By the Act of 1870 it is expressly provided to the contrary. But even before that Act, although we are aware it has often been done, we know of no authority for it. The State is the party, and the Solicitor General only the agent to carry on the proceeding. He has not, and ought not to have unlimited power of prosecution, and great evils may result and have resulted from placing such a power in the hands of one man, whose acts are not done openly and with reasons publicly declared.

Both indictments and presentments are the solemn acts of the Grand Jury, on evidence sworn before them, and it ought not to be in the power of the Solicitor General, without consultation with the Court, to nol. pros, them without a trial. Such has never been the practice, as we learn from some of our oldest practioners, in most of the circuits. It is due to the public, and to the Grand Jury, that such action shall be *with the consent of the Court. The Code, section 415, permits him to do this on terms prescribed by law. It Is not, therefore, an authority dependent upon his own will. If the case be not one permitted by law to be settled, he ought not to a nol. oros, it at all, unless there be good reasons for it. And he should state them in open Court to the Judge, and act under his advice and direction, that he and the country and the accused may know why the charge has been abandoned.

2. Section 419 of the Code authorizes the Judge, if the Solicitor General is absent, indisposed or disqualified from interest or relationship to engage in a prosecution, to appoint “a competent attorney of the circuit” in his place. Necessarily such an appointment, based as it is upon facts of which it is the Judge’s duty to inform himself, must be the result of his sound judgment upon the facts. The law casts the duty upon him, and this Court will not interfere with that duty, unless his discretion be abused. Indeed, we are not sure that his act in appointing a Solicitor General is the subject matter of review In this Court, on an exception by a suitor.
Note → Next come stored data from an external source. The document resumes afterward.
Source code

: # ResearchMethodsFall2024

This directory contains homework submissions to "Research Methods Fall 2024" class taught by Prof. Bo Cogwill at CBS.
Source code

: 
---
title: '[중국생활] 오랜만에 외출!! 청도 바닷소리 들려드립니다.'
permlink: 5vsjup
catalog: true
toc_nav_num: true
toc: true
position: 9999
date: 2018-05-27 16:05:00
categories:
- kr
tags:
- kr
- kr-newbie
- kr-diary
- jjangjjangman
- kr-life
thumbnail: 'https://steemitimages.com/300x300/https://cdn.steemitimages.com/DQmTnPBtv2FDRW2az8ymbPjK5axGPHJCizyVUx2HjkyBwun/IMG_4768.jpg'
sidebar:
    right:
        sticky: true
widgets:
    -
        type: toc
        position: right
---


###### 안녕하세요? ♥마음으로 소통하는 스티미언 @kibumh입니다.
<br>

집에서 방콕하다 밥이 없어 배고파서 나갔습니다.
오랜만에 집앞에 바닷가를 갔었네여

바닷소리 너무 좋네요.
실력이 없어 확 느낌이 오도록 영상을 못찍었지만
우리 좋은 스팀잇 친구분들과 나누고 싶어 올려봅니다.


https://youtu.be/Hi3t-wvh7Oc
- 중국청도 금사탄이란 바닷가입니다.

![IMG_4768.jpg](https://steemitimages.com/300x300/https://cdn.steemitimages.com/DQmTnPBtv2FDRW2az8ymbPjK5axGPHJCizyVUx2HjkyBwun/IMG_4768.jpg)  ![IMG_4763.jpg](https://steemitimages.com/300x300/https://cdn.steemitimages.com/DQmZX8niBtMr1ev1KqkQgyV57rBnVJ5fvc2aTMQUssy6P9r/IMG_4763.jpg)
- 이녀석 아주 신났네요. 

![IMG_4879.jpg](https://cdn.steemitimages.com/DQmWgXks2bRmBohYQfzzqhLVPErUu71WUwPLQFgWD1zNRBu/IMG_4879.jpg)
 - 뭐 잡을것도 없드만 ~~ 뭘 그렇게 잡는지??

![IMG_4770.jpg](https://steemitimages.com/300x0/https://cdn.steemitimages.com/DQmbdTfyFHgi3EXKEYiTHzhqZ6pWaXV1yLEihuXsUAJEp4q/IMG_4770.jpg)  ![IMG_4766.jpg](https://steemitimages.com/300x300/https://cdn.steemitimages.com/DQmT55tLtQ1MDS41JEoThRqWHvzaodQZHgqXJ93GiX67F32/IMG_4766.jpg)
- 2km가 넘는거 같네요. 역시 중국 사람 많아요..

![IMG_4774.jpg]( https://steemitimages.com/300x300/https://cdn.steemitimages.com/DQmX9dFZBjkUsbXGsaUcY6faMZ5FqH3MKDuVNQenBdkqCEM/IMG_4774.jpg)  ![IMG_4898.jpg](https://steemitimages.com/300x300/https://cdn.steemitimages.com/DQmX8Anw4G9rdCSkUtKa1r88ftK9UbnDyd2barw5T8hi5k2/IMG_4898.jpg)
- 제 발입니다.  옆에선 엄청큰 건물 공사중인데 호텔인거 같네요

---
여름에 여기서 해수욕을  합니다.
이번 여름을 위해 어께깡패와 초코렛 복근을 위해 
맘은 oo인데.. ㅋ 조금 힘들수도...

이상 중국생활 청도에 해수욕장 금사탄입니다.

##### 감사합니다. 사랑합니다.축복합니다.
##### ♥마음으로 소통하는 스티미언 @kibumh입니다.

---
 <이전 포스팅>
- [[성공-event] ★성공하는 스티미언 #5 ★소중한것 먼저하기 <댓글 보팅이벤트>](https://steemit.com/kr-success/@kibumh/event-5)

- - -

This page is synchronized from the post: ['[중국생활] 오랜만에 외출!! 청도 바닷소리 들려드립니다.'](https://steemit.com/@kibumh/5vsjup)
When the appointment is made he is an officer de facto for any official purpose, and his acts are legal, even if there be some error in the appointment. The same thing may be said of the other branch of this exception. At most the non-residence of Mr. Goode in the circuit, is a disqualification, and by section 120 of the Code, it is assumed, as a general rule, that the acts of such an officer are good. But we think as Mr. Goode was a practicing lawyer of the circuit, the spirit of the law was complied with.

3. We think the charge of the Court, that the prisoner was guilty if he resisted by argument, was too strong. It can *513hardly be said, fairly, to be resisting or opposing an officer to argue with him, unless that argument becomes violent so as to amount to something calculated to force the officer to desist.

But we will not, for this error, disturb the verdict. The evidence of violence was conclusive, and the charge of the Judge upon this point was immaterial. It could not have *misled the. jury, as the evidence was very strong of absolute force. This offense is one which the Courts, ought to be sure to punish when it is, in fact, committed. The individual who is in possession of the office may excuse it, but the violated majesty of the law, which has no friends, which does not forgive, and which looks to general principles and to public policy, demands that offenses of this character shall meet their proper reward.